▶ [TASK ITEM]:
Your answer should consist of every line from the records that holds the string "March".

▶ [RECORDED INFORMATION]:
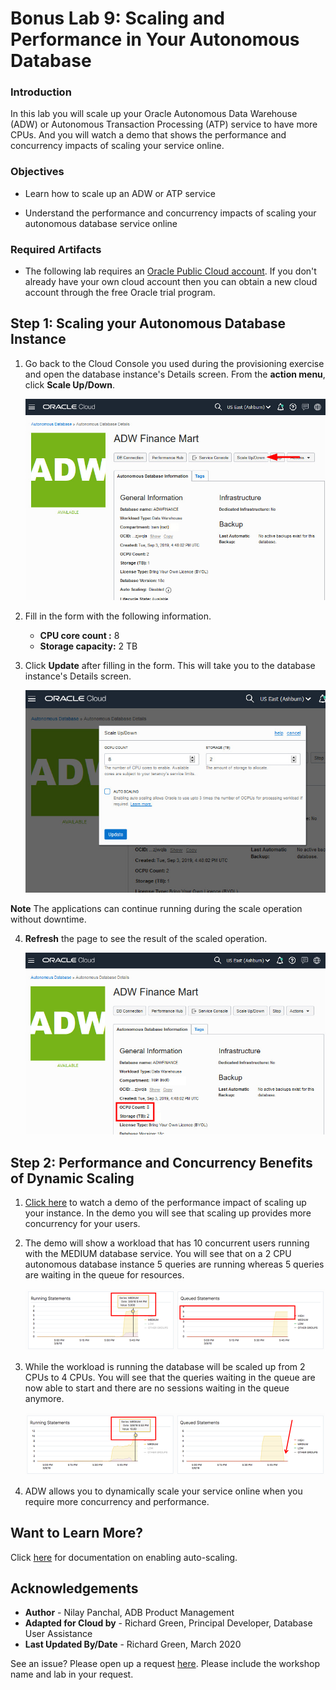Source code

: 
<!-- Updated March, 2020 -->

# Bonus Lab 9: Scaling and Performance in Your Autonomous Database

### Introduction

In this lab you will scale up your Oracle Autonomous Data Warehouse (ADW) or Autonomous Transaction Processing (ATP) service to have more CPUs. And you will watch a demo that shows the performance and concurrency impacts of scaling your service online.

### Objectives

-   Learn how to scale up an ADW or ATP service

-   Understand the performance and concurrency impacts of scaling your autonomous database service online

### Required Artifacts

-   The following lab requires an <a href="https://www.oracle.com/cloud/free/" target="\_blank">Oracle Public Cloud account</a>. If you don't already have your own cloud account then you can obtain a new cloud account through the free Oracle trial program.

## <!--buggy, did this so Part 1 would collapse-->

## Step 1: Scaling your Autonomous Database Instance

1. Go back to the Cloud Console you used during the provisioning exercise and open the database instance's Details screen. From the **action menu**, click **Scale Up/Down**.

    ![](./images/Picture300-2.jpg " ")

2. Fill in the form with the following information.

    -   **CPU core count :** 8
    -   **Storage capacity:** 2 TB

3. Click **Update** after filling in the form. This will take you to the database instance's Details screen.

    ![](./images/Picture300-3.jpg " ")

**Note** The applications can continue running during the scale operation without downtime.

4. **Refresh** the page to see the result of the scaled operation.

    ![](./images/Picture300-6.png " ")


## Step 2: Performance and Concurrency Benefits of Dynamic Scaling

1. <a href="https://raw.githubusercontent.com/millerhoo/journey4-adwc/master/workshops/journey4-adwc/images/ADWC%20HOL%20-%20Scaling.mp4" target="\_blank">Click here</a> to watch a demo of the performance impact of scaling up your instance. In the demo you will see that scaling up provides more concurrency for your users.

2. The demo will show a workload that has 10 concurrent users running with the MEDIUM database service. You will see that on a 2 CPU autonomous database instance 5 queries are running whereas 5 queries are waiting in the queue for resources.

    ![](./images/Picture300-7.png " ")

3. While the workload is running the database will be scaled up from 2 CPUs to 4 CPUs. You will see that the queries waiting in the queue are now able to start and there are no sessions waiting in the queue anymore.

    ![](./images/Picture300-8.png " ")

4. ADW allows you to dynamically scale your service online when you require more concurrency and performance.

## Want to Learn More?

Click [here](https://docs.oracle.com/en/cloud/paas/autonomous-data-warehouse-cloud/user/autonomous-add-resources.html#GUID-DA72422A-5A70-42FA-A363-AB269600D4B0) for documentation on enabling auto-scaling.

## Acknowledgements

- **Author** - Nilay Panchal, ADB Product Management
- **Adapted for Cloud by** - Richard Green, Principal Developer, Database User Assistance
- **Last Updated By/Date** - Richard Green, March 2020

See an issue?  Please open up a request [here](https://github.com/oracle/learning-library/issues).   Please include the workshop name and lab in your request.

▶ [WRITTEN RESPONSE]:
<!-- Updated March, 2020 -->
- **Last Updated By/Date** - Richard Green, March 2020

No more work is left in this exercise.